▶ [What you will do]:
Among the entries below, find the lines that hold the word "when" and report them.

▶ [Material to process]:

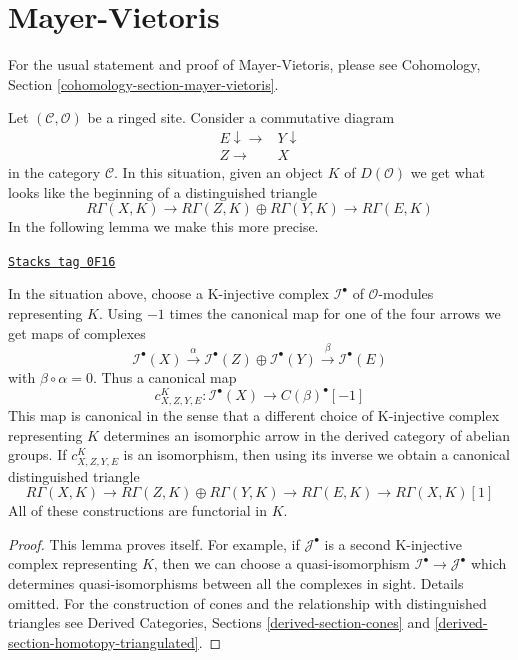\section{Mayer-Vietoris}
\label{sites-cohomology-section-mayer-vietoris}
For the usual statement and proof of Mayer-Vietoris, please
see Cohomology, Section \ref{cohomology-section-mayer-vietoris}.

\medskip\noindent
Let $(\mathcal{C}, \mathcal{O})$ be a ringed site. Consider a
commutative diagram
$$
\begin{array}{cc}E \downarrow\longrightarrow & Y \downarrow \\ Z \longrightarrow & X\end{array}
$$
in the category $\mathcal{C}$. In this situation, given an object
$K$ of $D(\mathcal{O})$ we get what looks like the
beginning of a distinguished triangle
$$
R\Gamma(X, K) \to
R\Gamma(Z, K) \oplus
R\Gamma(Y, K) \to
R\Gamma(E, K)
$$
In the following lemma we make this more precise.

\begin{lemma}[C square]
\label{sites-cohomology-lemma-c-square}
\href{https://stacks.math.columbia.edu/tag/0F16}{\texttt{Stacks tag 0F16}}

In the situation above, choose a K-injective complex $\mathcal{I}^\bullet$
of $\mathcal{O}$-modules representing $K$. Using $-1$ times the canonical map
for one of the four arrows we get maps of complexes
$$
\mathcal{I}^\bullet(X) \xrightarrow{\alpha}
\mathcal{I}^\bullet(Z) \oplus
\mathcal{I}^\bullet(Y) \xrightarrow{\beta}
\mathcal{I}^\bullet(E)
$$
with $\beta \circ \alpha = 0$. Thus a canonical map
$$
c^K_{X, Z, Y, E} :
\mathcal{I}^\bullet(X)
\longrightarrow
C(\beta)^\bullet[-1]
$$
This map is canonical in the sense that a different choice
of K-injective complex representing $K$ determines an isomorphic
arrow in the derived category of abelian groups. If $c^K_{X, Z, Y, E}$
is an isomorphism, then using its inverse we obtain a canonical
distinguished triangle
$$
R\Gamma(X, K) \to
R\Gamma(Z, K) \oplus
R\Gamma(Y, K) \to
R\Gamma(E, K) \to
R\Gamma(X, K)[1]
$$
All of these constructions are functorial in $K$.
\end{lemma}

\begin{proof}
This lemma proves itself. For example, if $\mathcal{J}^\bullet$
is a second K-injective complex representing $K$, then
we can choose a quasi-isomorphism
$\mathcal{I}^\bullet \to \mathcal{J}^\bullet$
which determines quasi-isomorphisms between all the complexes
in sight. Details omitted. For the construction of cones
and the relationship with distinguished triangles see
Derived Categories, Sections \ref{derived-section-cones} and
\ref{derived-section-homotopy-triangulated}.
\end{proof}

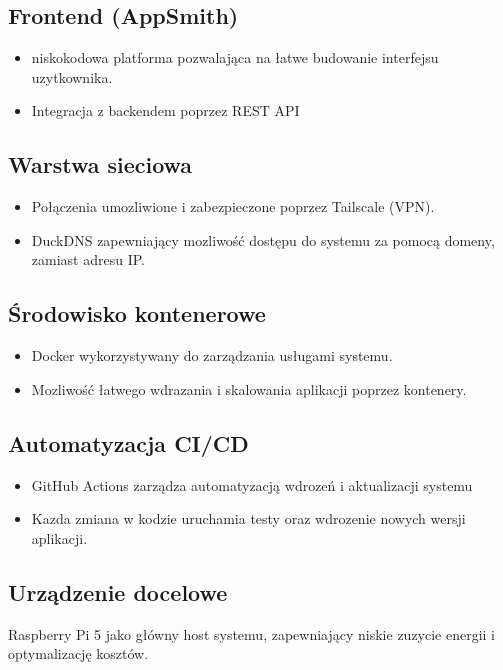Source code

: \subsection{Frontend (AppSmith)}
\begin{itemize}
    \item niskokodowa platforma pozwalająca na łatwe budowanie interfejsu uzytkownika.
    \item Integracja z backendem poprzez REST API
\end{itemize}

\subsection{Warstwa sieciowa}
\begin{itemize}
    \item Połączenia umozliwione i zabezpieczone poprzez Tailscale (VPN).
    \item DuckDNS zapewniający mozliwość dostępu do systemu za pomocą domeny, zamiast adresu IP.
\end{itemize}

\subsection{Środowisko kontenerowe}
\begin{itemize}
    \item Docker wykorzystywany do zarządzania usługami systemu.
    \item Mozliwość łatwego wdrazania i skalowania aplikacji poprzez kontenery.
\end{itemize}

\subsection{Automatyzacja CI/CD}
\begin{itemize}
    \item GitHub Actions zarządza automatyzacją wdrozeń i aktualizacji systemu
    \item Kazda zmiana w kodzie uruchamia testy oraz wdrozenie nowych wersji aplikacji.
\end{itemize}

\subsection{Urządzenie docelowe}

Raspberry Pi 5 jako główny host systemu, zapewniający niskie zuzycie energii i optymalizację kosztów.

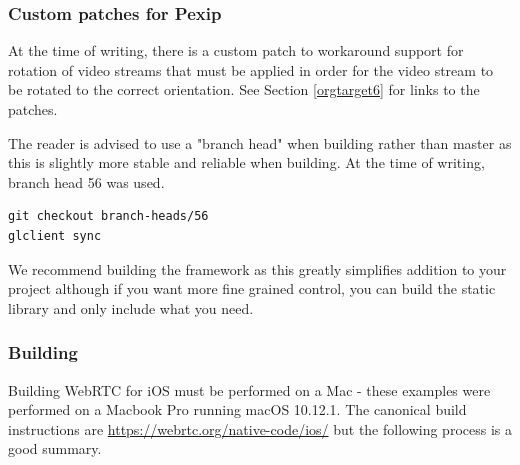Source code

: \documentclass[a4paper,11pt]{article}
\begin{document}
\subsubsection{Custom patches for Pexip}
\label{sec:orgheadline39}

At the time of writing, there is a custom patch to workaround support
for rotation of video streams that must be applied in order for the
video stream to be rotated to the correct orientation.  See Section
\ref{orgtarget6} for links to the patches.

The reader is advised to use a "branch head" when building rather than
master as this is slightly more stable and reliable when building.  At
the time of writing, branch head 56 was used.

\begin{verbatim}
git checkout branch-heads/56
glclient sync
\end{verbatim}

We recommend building the framework as this greatly simplifies
addition to your project although if you want more fine grained
control, you can build the static library and only include what you
need.

\subsubsection{Building}
\label{sec:orgheadline47}

Building WebRTC for iOS must be performed on a Mac - these examples
were performed on a Macbook Pro running macOS 10.12.1.  The canonical
build instructions are \url{https://webrtc.org/native-code/ios/} but the
following process is a good summary.
\end{document}
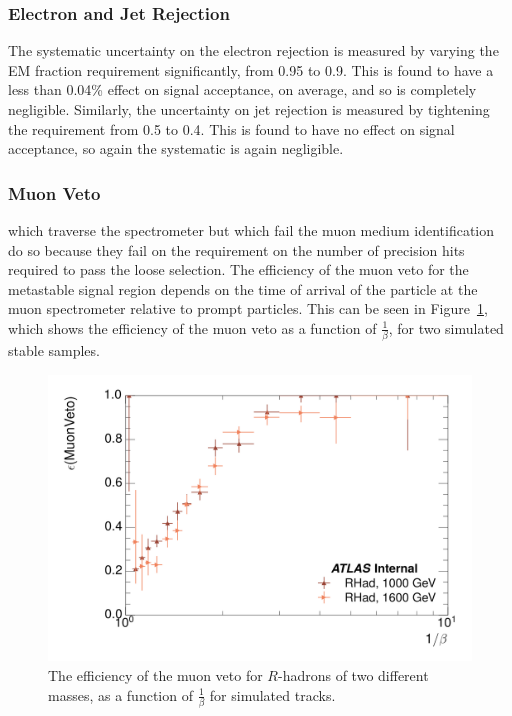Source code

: \subsubsection{Electron and Jet Rejection}
The systematic uncertainty on the electron rejection is measured by varying the EM fraction requirement significantly, from 0.95 to 0.9. 
This is found to have a less than 0.04\% effect on signal acceptance, on average, and so is completely negligible. Similarly, the uncertainty on jet rejection is measured by tightening the \ep requirement from 0.5 to 0.4. 
This is found to have no effect on signal acceptance, so again the systematic is again negligible.

\subsubsection{Muon Veto}
\rhadrons which traverse the spectrometer but which fail the muon medium identification do so because they fail on the requirement on the number of precision hits required to pass the loose selection. 
The efficiency of the muon veto for the metastable signal region depends on the time of arrival of the particle at the muon spectrometer relative to prompt particles. 
This can be seen in Figure~\ref{fig:muonVeto_eff}, which shows the efficiency of the muon veto as a function of $\frac{1}{\beta}$, for two simulated stable \rhadron samples.

\begin{figure}
\centering
\includegraphics[width=.49\columnwidth]{figures/veff_invbeta.png}
\caption{The efficiency of the muon veto for $R$-hadrons of two different masses, as a function of $\frac{1}{\beta}$ for simulated \rhadron tracks.}
\label{fig:muonVeto_eff}
\end{figure}

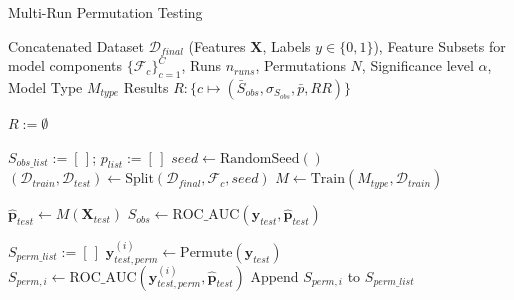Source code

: \begin{algorithm}[H]
    \caption[Permutation Testing]{Multi-Run Permutation Testing}
    \label{alg:permutation_testing_symbolic}
    \begin{algorithmic}[1]
        \footnotesize %

        \Require %
        \Statex \hspace{\algorithmicindent} Concatenated Dataset $\mathcal{D}_{final}$ (Features $\mathbf{X}$, Labels $y \in \{0,1\}$),
        \Statex \hspace{\algorithmicindent} Feature Subsets for model components $\{\mathcal{F}_c\}_{c=1}^C$,
        \Statex \hspace{\algorithmicindent} Runs $n_{runs}$, Permutations $N$, Significance level $\alpha$, Model Type $M_{type}$ 
        \Ensure %
        \Statex \hspace{\algorithmicindent} Results $R : \{c \mapsto (\bar{S}_{obs}, \sigma_{S_{obs}}, \bar{p}, RR)\}$ 
        \medskip

        \State $R := \emptyset$ 
        \medskip

        \State $S_{obs\_list} := [\,]$; $p_{list} := [\,]$ 
        \medskip
        \State $seed \leftarrow \text{RandomSeed}()$
        \State $(\mathcal{D}_{train}, \mathcal{D}_{test}) \leftarrow \text{Split}(\mathcal{D}_{final}, \mathcal{F}_c, seed)$ 
        \State $M \leftarrow \text{Train}(M_{type}, \mathcal{D}_{train})$ 
        \medskip

        \State $\hat{\mathbf{p}}_{test} \leftarrow M(\mathbf{X}_{test})$ 
        \State $S_{obs} \leftarrow \text{ROC\_AUC}(\mathbf{y}_{test}, \hat{\mathbf{p}}_{test})$ 
        \medskip

        \State $S_{perm\_list} := [\,]$
        \State $\mathbf{y}_{test, perm}^{(i)} \leftarrow \text{Permute}(\mathbf{y}_{test})$ 
        \State $S_{perm, i} \leftarrow \text{ROC\_AUC}(\mathbf{y}_{test, perm}^{(i)}, \hat{\mathbf{p}}_{test})$ 
        \State Append $S_{perm, i}$ to $S_{perm\_list}$
        \EndFor
        \medskip


\end{algorithmic}
\end{algorithm}

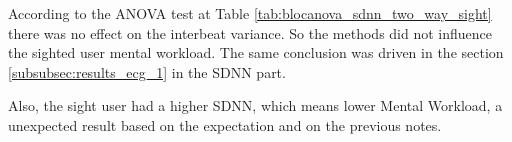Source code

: %
%

According to the ANOVA test at Table \ref{tab:blocanova_sdnn_two_way_sight} there was no effect on the interbeat variance. So the methods did not influence the sighted user mental workload. The same conclusion was driven in the section \ref{subsubsec:results_ecg_1} in the SDNN part.

Also, the sight user had a higher SDNN, which means lower Mental Workload, a unexpected result based on the expectation and on the previous notes. 

\FloatBarrier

▶ [Exercise result]:
The reader is advised to use a "branch head" when building rather than
master as this is slightly more stable and reliable when building.  At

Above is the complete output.